Plain-text document sources:
......

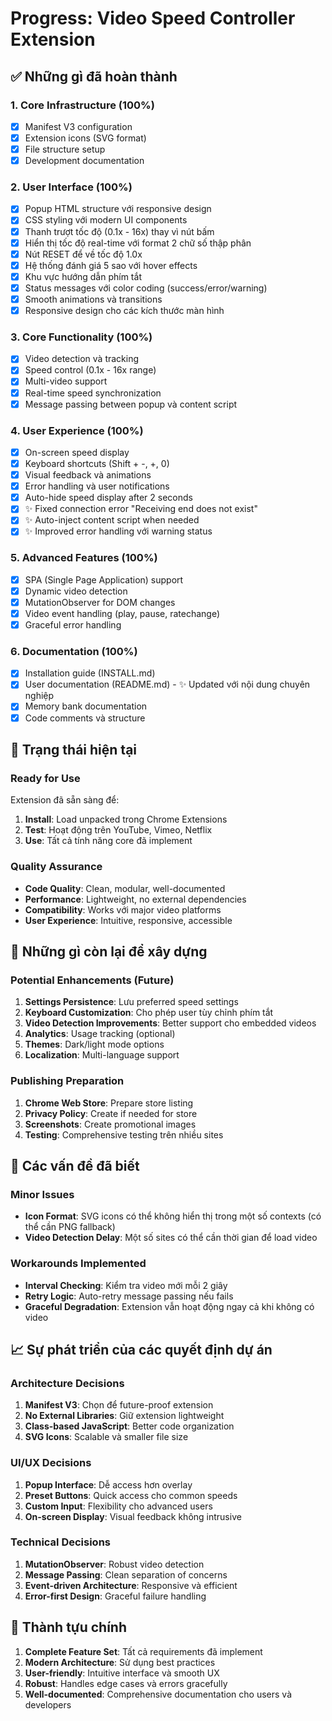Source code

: # Progress: Video Speed Controller Extension

## ✅ Những gì đã hoàn thành

### 1. Core Infrastructure (100%)
- [x] Manifest V3 configuration
- [x] Extension icons (SVG format)
- [x] File structure setup
- [x] Development documentation

### 2. User Interface (100%)
- [x] Popup HTML structure với responsive design
- [x] CSS styling với modern UI components
- [x] Thanh trượt tốc độ (0.1x - 16x) thay vì nút bấm
- [x] Hiển thị tốc độ real-time với format 2 chữ số thập phân
- [x] Nút RESET để về tốc độ 1.0x
- [x] Hệ thống đánh giá 5 sao với hover effects
- [x] Khu vực hướng dẫn phím tắt
- [x] Status messages với color coding (success/error/warning)
- [x] Smooth animations và transitions
- [x] Responsive design cho các kích thước màn hình

### 3. Core Functionality (100%)
- [x] Video detection và tracking
- [x] Speed control (0.1x - 16x range)
- [x] Multi-video support
- [x] Real-time speed synchronization
- [x] Message passing between popup và content script

### 4. User Experience (100%)
- [x] On-screen speed display
- [x] Keyboard shortcuts (Shift + -, +, 0)
- [x] Visual feedback và animations
- [x] Error handling và user notifications
- [x] Auto-hide speed display after 2 seconds
- [x] ✨ Fixed connection error "Receiving end does not exist"
- [x] ✨ Auto-inject content script when needed
- [x] ✨ Improved error handling với warning status

### 5. Advanced Features (100%)
- [x] SPA (Single Page Application) support
- [x] Dynamic video detection
- [x] MutationObserver for DOM changes
- [x] Video event handling (play, pause, ratechange)
- [x] Graceful error handling

### 6. Documentation (100%)
- [x] Installation guide (INSTALL.md)
- [x] User documentation (README.md) - ✨ Updated với nội dung chuyên nghiệp
- [x] Memory bank documentation
- [x] Code comments và structure

## 🎯 Trạng thái hiện tại

### Ready for Use
Extension đã sẵn sàng để:
1. **Install**: Load unpacked trong Chrome Extensions
2. **Test**: Hoạt động trên YouTube, Vimeo, Netflix
3. **Use**: Tất cả tính năng core đã implement

### Quality Assurance
- **Code Quality**: Clean, modular, well-documented
- **Performance**: Lightweight, no external dependencies
- **Compatibility**: Works với major video platforms
- **User Experience**: Intuitive, responsive, accessible

## 🔄 Những gì còn lại để xây dựng

### Potential Enhancements (Future)
1. **Settings Persistence**: Lưu preferred speed settings
2. **Keyboard Customization**: Cho phép user tùy chỉnh phím tắt
3. **Video Detection Improvements**: Better support cho embedded videos
4. **Analytics**: Usage tracking (optional)
5. **Themes**: Dark/light mode options
6. **Localization**: Multi-language support

### Publishing Preparation
1. **Chrome Web Store**: Prepare store listing
2. **Privacy Policy**: Create if needed for store
3. **Screenshots**: Create promotional images
4. **Testing**: Comprehensive testing trên nhiều sites

## 🐛 Các vấn đề đã biết

### Minor Issues
- **Icon Format**: SVG icons có thể không hiển thị trong một số contexts (có thể cần PNG fallback)
- **Video Detection Delay**: Một số sites có thể cần thời gian để load video

### Workarounds Implemented
- **Interval Checking**: Kiểm tra video mới mỗi 2 giây
- **Retry Logic**: Auto-retry message passing nếu fails
- **Graceful Degradation**: Extension vẫn hoạt động ngay cả khi không có video

## 📈 Sự phát triển của các quyết định dự án

### Architecture Decisions
1. **Manifest V3**: Chọn để future-proof extension
2. **No External Libraries**: Giữ extension lightweight
3. **Class-based JavaScript**: Better code organization
4. **SVG Icons**: Scalable và smaller file size

### UI/UX Decisions
1. **Popup Interface**: Dễ access hơn overlay
2. **Preset Buttons**: Quick access cho common speeds
3. **Custom Input**: Flexibility cho advanced users
4. **On-screen Display**: Visual feedback không intrusive

### Technical Decisions
1. **MutationObserver**: Robust video detection
2. **Message Passing**: Clean separation of concerns
3. **Event-driven Architecture**: Responsive và efficient
4. **Error-first Design**: Graceful failure handling

## 🎉 Thành tựu chính

1. **Complete Feature Set**: Tất cả requirements đã implement
2. **Modern Architecture**: Sử dụng best practices
3. **User-friendly**: Intuitive interface và smooth UX
4. **Robust**: Handles edge cases và errors gracefully
5. **Well-documented**: Comprehensive documentation cho users và developers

......

:: ASSIGNMENT ::
Of the entries above, repeat exactly the lines from the line with "- [x] ✨ Auto-inject" through the line with "- [x] Graceful error handling", both of them included.

:: TASK SOLUTION ::
- [x] ✨ Auto-inject content script when needed
- [x] ✨ Improved error handling với warning status

### 5. Advanced Features (100%)
- [x] SPA (Single Page Application) support
- [x] Dynamic video detection
- [x] MutationObserver for DOM changes
- [x] Video event handling (play, pause, ratechange)
- [x] Graceful error handling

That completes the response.